開いた唇からは、胃液の残滓がポタポタとこぼれ続ける。
〝オーヴ”の戟を打ち込まれたオメガヴィーナスの瞳には、もはや何も映ってはいなかった。
数分後。
洋館を覆っていた『異境結界』が解かれた。なかの闘いに決着がついたことは、術者たちにはわかる。
邸内からでてきたのは、巨大な黒い鳥だった。体毛のあちこちに、鮮血がこびりついている。

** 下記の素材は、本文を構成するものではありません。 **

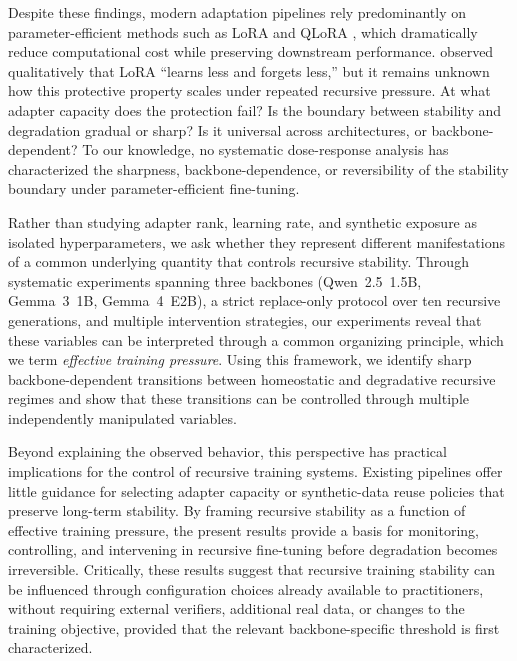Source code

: \documentclass[a4paper,fleqn]{cas-dc}
\begin{document}
Despite these findings, modern adaptation pipelines rely predominantly on
parameter-efficient methods such as LoRA \citep{hu2022} and QLoRA
\citep{dettmers2023}, which dramatically reduce computational cost while
preserving downstream performance. \citet{biderman2024} observed qualitatively
that LoRA ``learns less and forgets less,'' but it remains unknown how this
protective property scales under repeated recursive pressure. At what adapter
capacity does the protection fail? Is the boundary between stability and
degradation gradual or sharp? Is it universal across architectures, or
backbone-dependent? To our knowledge, no systematic dose-response analysis has
characterized the sharpness, backbone-dependence, or reversibility of the
stability boundary under parameter-efficient fine-tuning.

Rather than studying adapter rank, learning rate, and synthetic exposure as
isolated hyperparameters, we ask whether they represent different manifestations
of a common underlying quantity that controls recursive stability. Through
systematic experiments spanning three backbones (Qwen~2.5~1.5B, Gemma~3~1B,
Gemma~4~E2B), a strict replace-only protocol over ten recursive generations, and
multiple intervention strategies, our experiments reveal that these variables can
be interpreted through a common organizing principle, which we term
\textit{effective training pressure}. Using this framework, we identify sharp
backbone-dependent transitions between homeostatic and degradative recursive
regimes and show that these transitions can be controlled through multiple
independently manipulated variables.

Beyond explaining the observed behavior, this perspective has practical
implications for the control of recursive training systems. Existing
pipelines offer little guidance for selecting adapter capacity or synthetic-data
reuse policies that preserve long-term stability. By framing recursive stability
as a function of effective training pressure, the present results provide a
basis for monitoring, controlling, and intervening in recursive fine-tuning
before degradation becomes irreversible. Critically, these results suggest that
recursive training stability can be influenced through configuration choices
already available to practitioners, without requiring external verifiers,
additional real data, or changes to the training objective, provided that the
relevant backbone-specific threshold is first characterized.
\end{document}
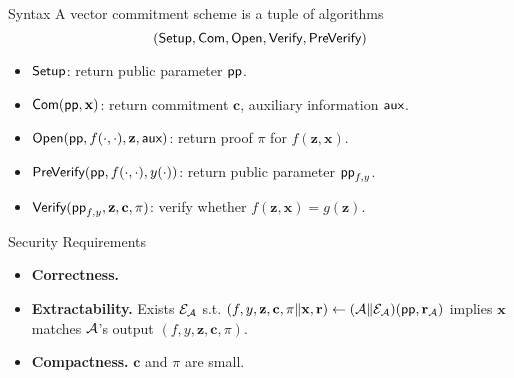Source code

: \begin{frame}{Syntax}
	A vector commitment scheme is a tuple of algorithms
	\begin{equation*}
		(\textsf{Setup}, \textsf{Com}, \textsf{Open}, \textsf{Verify}, \textsf{PreVerify})
	\end{equation*}
	
	\begin{itemize}
		\item$\textsf{Setup}$: return public parameter $\textsf{pp}$.
		\item$\textsf{Com}(\textsf{pp}, \mathbf{x})$: return commitment $\mathbf{c}$, auxiliary information $\textsf{aux}$.
		\item$\textsf{Open}(\textsf{pp}, f(\cdot, \cdot), \mathbf{z}, \textsf{aux})$: return proof $\pi$ for $f(\mathbf{z}, \mathbf{x})$. 
		\item$\textsf{PreVerify}(\textsf{pp}, f(\cdot, \cdot), y(\cdot))$: return public parameter $\textsf{pp}_{f, y}$.
		\item$\textsf{Verify}(\textsf{pp}_{f, y}, \mathbf{z}, \mathbf{c}, \pi)$: verify whether $f(\mathbf{z}, \mathbf{x}) = g(\mathbf{z})$.
	\end{itemize}
\end{frame}

\begin{frame}{Security Requirements}
	\begin{itemize}
		\item \textbf{Correctness.}
		\item \textbf{Extractability.} Exists $\mathcal{E}_\mathcal{A}$ s.t.  $\left(f, y, \mathbf{z}, \mathbf{c}, \pi \Vert \mathbf{x}, \mathbf{r}\right) \leftarrow (\mathcal{A}\Vert \mathcal{E}_\mathcal{A})(\textsf{pp}, \mathbf{r}_\mathcal{A})$ implies $\mathbf{x}$ matches $\mathcal{A}$'s output $(f, y, \mathbf{z}, \mathbf{c}, \pi)$.
		\item \textbf{Compactness.} $\mathbf{c}$ and $\pi$ are small.
	\end{itemize}
\end{frame}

黄色の嘴は、白銀と紺青のスーツを着た乙女の首を、無造作に咥えていた。
瞳を閉じ、四肢を力無く垂らしたオメガヴィーナスは、眠っているかのようであった。左胸と腹部とに、焦げたような黒い跡がある。
ピクリとも動かぬ天音を咥えたまま、不気味な怪鳥は夕闇迫る空へと飛んでいった。
オメガヴィーナスが負けた。妖化屍と思しきバケモノに連れ去られた。
夕陽に消えゆく巨大カラスの姿を、『水辺の者』たちは蒼白となって見送るしかなかった。